* **Exercise goal**: Here is a block of records. Copy every line in it that includes "month".
· · · · · · ·
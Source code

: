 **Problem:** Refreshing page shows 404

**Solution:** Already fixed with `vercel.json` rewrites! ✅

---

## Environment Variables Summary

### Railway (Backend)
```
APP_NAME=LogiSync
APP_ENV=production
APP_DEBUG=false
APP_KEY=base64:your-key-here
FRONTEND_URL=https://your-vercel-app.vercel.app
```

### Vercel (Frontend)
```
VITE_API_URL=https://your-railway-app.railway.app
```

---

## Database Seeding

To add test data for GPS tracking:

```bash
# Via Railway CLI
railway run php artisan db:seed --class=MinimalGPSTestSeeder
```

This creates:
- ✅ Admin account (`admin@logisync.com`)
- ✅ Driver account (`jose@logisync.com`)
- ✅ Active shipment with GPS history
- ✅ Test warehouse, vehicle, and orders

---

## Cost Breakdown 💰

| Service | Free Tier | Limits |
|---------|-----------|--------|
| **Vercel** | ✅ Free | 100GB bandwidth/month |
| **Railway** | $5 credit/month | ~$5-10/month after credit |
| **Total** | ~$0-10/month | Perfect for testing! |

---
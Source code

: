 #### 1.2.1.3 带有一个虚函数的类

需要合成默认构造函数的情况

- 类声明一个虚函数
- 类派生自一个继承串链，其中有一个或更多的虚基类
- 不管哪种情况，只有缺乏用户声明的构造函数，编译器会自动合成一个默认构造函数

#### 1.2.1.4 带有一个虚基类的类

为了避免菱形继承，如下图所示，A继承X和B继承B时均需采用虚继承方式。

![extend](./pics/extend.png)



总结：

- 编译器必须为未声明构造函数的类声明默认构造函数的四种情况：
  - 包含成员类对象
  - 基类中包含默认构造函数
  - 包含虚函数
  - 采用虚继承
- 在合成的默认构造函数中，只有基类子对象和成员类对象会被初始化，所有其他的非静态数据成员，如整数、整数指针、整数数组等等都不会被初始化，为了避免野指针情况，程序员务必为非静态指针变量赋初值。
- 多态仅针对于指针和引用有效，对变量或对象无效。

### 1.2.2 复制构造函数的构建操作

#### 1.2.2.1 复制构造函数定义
· · · · · · ·
* **Exercise result**:
| **Vercel** | ✅ Free | 100GB bandwidth/month |
| **Railway** | $5 credit/month | ~$5-10/month after credit |
| **Total** | ~$0-10/month | Perfect for testing! |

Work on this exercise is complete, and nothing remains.